Thursday, November 5, 2020

Kelsea tries (and tries, and tries) to return to Honduras


I think we all can agree that 2020 has been a challenging year.  The combination of COVID-19, a record hurricane season, wildfires, the U.S. election, and a myriad of other events, has been a lot. This year has required a new level of flexibility as plans are now more than ever ALWAYS subject to change. If you are a faithful follower of ours on social media, you’ve no doubt seen the many ways we have had to adapt our plan for the year in order to stay safe and accommodate Coronavirus regulations while addressing the even more prevalent needs of the Honduran people we work with. 

That being said, travel has seemed to be a new obstacle that this year has presented to our staff members- to Kelsea in particular. Some of you may recall the challenge she had getting back to her family in Washington State in June because of flight cancelations due to COVID-19 and a tropical storm.

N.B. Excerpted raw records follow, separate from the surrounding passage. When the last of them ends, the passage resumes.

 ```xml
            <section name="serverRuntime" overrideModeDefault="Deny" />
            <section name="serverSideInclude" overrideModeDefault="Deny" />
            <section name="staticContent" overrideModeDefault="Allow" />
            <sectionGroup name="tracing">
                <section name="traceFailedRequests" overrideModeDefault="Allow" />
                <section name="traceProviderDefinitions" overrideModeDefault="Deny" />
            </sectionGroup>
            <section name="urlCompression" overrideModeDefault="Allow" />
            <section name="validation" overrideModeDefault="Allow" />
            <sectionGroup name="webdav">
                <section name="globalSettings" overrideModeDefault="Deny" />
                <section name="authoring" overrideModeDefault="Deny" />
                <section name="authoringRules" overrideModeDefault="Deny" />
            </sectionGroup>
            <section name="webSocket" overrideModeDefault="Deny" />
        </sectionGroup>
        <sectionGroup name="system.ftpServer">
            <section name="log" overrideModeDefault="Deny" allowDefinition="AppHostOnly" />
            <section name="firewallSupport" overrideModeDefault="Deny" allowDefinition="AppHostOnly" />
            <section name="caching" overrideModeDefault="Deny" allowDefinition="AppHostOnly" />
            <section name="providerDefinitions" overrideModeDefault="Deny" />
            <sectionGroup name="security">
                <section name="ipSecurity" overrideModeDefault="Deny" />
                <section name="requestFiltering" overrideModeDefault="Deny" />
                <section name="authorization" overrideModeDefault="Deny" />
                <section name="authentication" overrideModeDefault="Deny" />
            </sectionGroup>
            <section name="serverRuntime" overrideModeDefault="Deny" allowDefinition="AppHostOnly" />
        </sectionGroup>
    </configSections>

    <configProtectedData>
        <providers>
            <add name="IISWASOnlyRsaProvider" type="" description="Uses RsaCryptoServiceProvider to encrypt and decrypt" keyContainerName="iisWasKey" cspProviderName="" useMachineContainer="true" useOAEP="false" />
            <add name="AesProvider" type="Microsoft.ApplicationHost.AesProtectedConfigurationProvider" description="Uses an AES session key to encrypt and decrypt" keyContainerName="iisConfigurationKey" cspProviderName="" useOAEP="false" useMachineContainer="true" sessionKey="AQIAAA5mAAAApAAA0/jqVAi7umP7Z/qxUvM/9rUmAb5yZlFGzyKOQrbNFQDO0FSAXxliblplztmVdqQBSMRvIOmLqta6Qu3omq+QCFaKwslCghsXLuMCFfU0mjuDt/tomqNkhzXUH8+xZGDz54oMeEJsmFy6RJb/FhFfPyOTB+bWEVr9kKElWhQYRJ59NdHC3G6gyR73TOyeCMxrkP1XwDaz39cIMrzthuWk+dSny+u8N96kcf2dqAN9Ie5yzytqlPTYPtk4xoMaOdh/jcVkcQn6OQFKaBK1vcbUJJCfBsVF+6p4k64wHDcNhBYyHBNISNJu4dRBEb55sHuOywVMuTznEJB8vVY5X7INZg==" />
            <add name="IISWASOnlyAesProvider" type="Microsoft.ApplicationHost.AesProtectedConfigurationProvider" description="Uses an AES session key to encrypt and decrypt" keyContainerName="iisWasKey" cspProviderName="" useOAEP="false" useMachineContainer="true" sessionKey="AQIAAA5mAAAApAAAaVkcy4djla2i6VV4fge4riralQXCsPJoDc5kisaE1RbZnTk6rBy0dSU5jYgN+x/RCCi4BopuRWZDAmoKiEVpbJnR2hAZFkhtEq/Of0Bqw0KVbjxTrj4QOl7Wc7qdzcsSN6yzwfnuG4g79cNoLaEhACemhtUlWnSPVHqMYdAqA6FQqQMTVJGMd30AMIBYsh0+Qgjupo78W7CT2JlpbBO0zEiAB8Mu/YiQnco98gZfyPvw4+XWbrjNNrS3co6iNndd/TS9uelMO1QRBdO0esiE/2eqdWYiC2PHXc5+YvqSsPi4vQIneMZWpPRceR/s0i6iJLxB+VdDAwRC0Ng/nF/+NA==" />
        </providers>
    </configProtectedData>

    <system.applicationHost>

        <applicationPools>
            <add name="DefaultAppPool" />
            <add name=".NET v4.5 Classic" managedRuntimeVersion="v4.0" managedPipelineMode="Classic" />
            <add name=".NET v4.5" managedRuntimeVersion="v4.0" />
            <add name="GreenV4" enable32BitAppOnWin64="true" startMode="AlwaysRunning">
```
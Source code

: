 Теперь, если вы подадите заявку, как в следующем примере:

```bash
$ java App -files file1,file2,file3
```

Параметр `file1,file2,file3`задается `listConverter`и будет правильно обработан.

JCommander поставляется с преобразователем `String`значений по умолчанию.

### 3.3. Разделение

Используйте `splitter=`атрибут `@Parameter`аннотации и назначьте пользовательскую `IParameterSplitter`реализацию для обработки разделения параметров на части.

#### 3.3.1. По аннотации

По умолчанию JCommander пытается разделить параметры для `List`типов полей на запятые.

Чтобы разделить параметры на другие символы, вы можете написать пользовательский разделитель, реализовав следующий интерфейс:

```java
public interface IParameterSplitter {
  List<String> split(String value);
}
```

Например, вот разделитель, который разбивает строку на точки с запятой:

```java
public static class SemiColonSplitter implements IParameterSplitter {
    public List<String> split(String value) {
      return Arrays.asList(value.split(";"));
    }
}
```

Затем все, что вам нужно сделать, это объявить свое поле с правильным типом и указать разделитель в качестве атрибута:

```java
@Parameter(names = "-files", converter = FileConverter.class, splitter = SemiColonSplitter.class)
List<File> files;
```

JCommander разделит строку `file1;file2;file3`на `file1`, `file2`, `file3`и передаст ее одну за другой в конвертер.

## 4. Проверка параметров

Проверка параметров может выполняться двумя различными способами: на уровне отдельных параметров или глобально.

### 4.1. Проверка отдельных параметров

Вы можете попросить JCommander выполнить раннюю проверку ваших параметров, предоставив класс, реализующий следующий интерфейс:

She finally got back and then ended up spending the summer in the states because the borders to Honduras were closed. 

Unfortunately, the travel obstacles did not end there! Kelsea had plans to return to Honduras on October 30th after completing the West to East coast road trip with Kirstin and Russell and then spending a month in Florida with the Richardson family helping them pack and organize backpacks and other ministry items for the shipping container. Currently, the Honduran government is requiring a negative COVID test taken within 72 hours of traveling in order to enter the country. Russell brought multiple tests from Honduras for nurse Kirstin to administer to the staff members as each of them prepared to return. Russell was the guinea pig at the end of September to confirm whether the tests he brought would be enough to reenter Honduras, and he was successful! This was good news as it meant we wouldn’t have to pay hundreds of dollars for a COVID test in the U.S…or so we thought.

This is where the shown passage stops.